November 7, 2007, 7-9pm
Behind the Wire Exhibit Opening and Reception
Special Guest: Katy Hedalen performs We’ll Meet Again


We’ll Meet Again, composed by Ross Parker and lyrics by Hughie Charles was popularized by British singer Vera Lynn during World War II. The song resonated with soldiers who were going off to war leaving their loved ones behind. West Vancouver soprano singer Katy Hedalen sings We’ll Meet Again as a special tribute to those who served and dedicated their lives.

November 14, 7-8:30pm
Guest speaker: Major Harjit Sajjan, Reservist, British Columbia Regiment, Reconnaissance Squadron
Topic: The Canadian Forces in Afghanistan Protecting Canadians-Rebuilding Afghanistan

Major Harjit Saijan, a Reservist with the British Columbia Regiment where he is Officer Commanding, Reconnaissance Squadron, served in Afghanistan in 2006 under Brigadier General David Fraser, Commander of the Multi-National Brigade. Major Sajjan shares his personal experiences and discusses the Canadian Forces contribution in Afghanistan.

November 21, 7-8:30pm
Guest speaker: Lauryn Oates, Vice-President, Canadian Women for Women in Afghanistan
Topic: Women and War in Afghanistan


Lauryn Oates is a professional human rights advocate and international development practitioner, with expertise in gender and women’s human rights. Since 1996, Oates has worked as an activist for women's rights in Afghanistan as founder of the Vancouver and Montreal Chapters of the non-profit solidarity network, Canadian Women for Women in Afghanistan. She managed the CIDA-funded Women's Rights in Afghanistan Fund and other projects supporting women's movements and peace building in the Middle East and Central Asia from 2002-2006 at the International Centre for Human Rights and Democratic Development. Her talk focuses on how the ongoing war in Afghanistan has affected the lives of Afghan women.

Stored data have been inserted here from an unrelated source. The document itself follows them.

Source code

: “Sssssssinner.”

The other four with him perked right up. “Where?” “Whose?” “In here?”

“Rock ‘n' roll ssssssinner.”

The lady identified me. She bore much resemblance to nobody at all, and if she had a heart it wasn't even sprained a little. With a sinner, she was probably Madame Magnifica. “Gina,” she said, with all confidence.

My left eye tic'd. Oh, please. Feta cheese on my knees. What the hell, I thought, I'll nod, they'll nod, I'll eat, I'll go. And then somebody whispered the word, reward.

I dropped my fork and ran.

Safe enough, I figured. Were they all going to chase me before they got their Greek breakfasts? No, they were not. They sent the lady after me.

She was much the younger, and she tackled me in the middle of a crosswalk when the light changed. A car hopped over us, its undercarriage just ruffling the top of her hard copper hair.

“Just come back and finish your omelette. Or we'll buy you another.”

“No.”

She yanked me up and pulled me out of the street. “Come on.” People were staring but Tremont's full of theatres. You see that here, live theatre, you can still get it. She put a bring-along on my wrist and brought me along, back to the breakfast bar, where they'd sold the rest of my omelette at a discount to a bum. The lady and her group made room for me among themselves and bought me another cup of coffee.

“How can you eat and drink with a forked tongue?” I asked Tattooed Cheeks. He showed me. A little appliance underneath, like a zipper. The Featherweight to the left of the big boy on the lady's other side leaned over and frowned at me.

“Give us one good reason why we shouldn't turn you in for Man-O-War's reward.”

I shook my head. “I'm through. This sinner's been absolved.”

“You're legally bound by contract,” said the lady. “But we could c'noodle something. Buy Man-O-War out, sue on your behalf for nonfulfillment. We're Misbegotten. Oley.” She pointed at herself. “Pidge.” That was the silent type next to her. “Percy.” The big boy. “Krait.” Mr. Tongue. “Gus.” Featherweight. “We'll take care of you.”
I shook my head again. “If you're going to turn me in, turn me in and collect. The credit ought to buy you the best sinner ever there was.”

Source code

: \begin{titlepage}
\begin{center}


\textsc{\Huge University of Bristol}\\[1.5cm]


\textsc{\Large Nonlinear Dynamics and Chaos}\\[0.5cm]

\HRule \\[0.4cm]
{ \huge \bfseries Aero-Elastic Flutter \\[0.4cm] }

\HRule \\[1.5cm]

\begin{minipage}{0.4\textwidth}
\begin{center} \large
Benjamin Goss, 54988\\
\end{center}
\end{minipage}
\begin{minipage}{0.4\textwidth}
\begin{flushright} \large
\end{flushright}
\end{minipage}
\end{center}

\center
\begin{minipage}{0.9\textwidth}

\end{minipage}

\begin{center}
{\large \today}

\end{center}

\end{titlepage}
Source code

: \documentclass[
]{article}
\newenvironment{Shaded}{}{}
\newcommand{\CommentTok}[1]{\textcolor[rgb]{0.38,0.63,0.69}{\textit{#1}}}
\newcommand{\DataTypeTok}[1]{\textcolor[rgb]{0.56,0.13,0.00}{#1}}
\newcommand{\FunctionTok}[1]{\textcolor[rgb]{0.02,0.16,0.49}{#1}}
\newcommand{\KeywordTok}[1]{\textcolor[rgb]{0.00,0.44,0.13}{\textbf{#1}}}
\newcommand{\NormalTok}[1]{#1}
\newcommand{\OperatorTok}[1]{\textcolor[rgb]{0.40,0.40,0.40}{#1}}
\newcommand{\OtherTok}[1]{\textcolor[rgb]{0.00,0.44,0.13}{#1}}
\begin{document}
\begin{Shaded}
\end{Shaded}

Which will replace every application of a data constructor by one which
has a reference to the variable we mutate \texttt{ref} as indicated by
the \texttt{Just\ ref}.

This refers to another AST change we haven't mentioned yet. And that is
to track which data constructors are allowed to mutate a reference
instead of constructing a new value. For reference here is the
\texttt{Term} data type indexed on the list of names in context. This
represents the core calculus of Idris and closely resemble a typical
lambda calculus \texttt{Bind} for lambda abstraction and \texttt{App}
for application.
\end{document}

November 27, 7pm at the West Vancouver Memorial Library (1950 Marine Drive, West Vancouver)
Special guest: David Paperny, President, Paperny Films
Documentary Screening of Forced March to Freedom, Paperny Films, 2001


David Paperny’s documentary film Forced March to Freedom, is based on a book of the same name written and illustrated by Robert Buckham. The film illustrates the experiences of Canadian air personnel imprisoned in German PoW camps during World War II.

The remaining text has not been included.